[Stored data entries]
+ + + +

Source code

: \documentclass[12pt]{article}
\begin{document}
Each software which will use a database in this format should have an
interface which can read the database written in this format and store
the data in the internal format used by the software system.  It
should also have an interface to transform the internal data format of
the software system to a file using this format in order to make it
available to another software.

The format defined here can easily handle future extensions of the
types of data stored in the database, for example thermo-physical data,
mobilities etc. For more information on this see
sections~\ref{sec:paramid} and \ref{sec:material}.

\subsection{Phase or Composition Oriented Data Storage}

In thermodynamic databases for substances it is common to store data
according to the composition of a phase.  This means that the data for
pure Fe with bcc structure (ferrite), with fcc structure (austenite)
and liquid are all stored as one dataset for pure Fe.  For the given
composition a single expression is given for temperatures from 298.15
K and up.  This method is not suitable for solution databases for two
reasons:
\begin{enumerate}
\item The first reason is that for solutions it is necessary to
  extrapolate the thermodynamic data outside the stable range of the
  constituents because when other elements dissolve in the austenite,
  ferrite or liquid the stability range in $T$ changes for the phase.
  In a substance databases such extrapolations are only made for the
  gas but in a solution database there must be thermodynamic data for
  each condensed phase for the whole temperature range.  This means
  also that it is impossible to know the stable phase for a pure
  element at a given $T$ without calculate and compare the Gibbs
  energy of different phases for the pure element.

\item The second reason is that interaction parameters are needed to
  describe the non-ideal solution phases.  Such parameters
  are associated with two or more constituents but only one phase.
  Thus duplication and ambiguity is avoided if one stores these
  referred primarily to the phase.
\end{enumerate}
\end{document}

+ + + +

= Exercise instructions =
From the records above, extract exactly and only the lines that begin at the line with "gas but in a" and stop after the line with "energy of different".

= Written response =
  gas but in a solution database there must be thermodynamic data for
  each condensed phase for the whole temperature range.  This means
  also that it is impossible to know the stable phase for a pure
  element at a given $T$ without calculate and compare the Gibbs
  energy of different phases for the pure element.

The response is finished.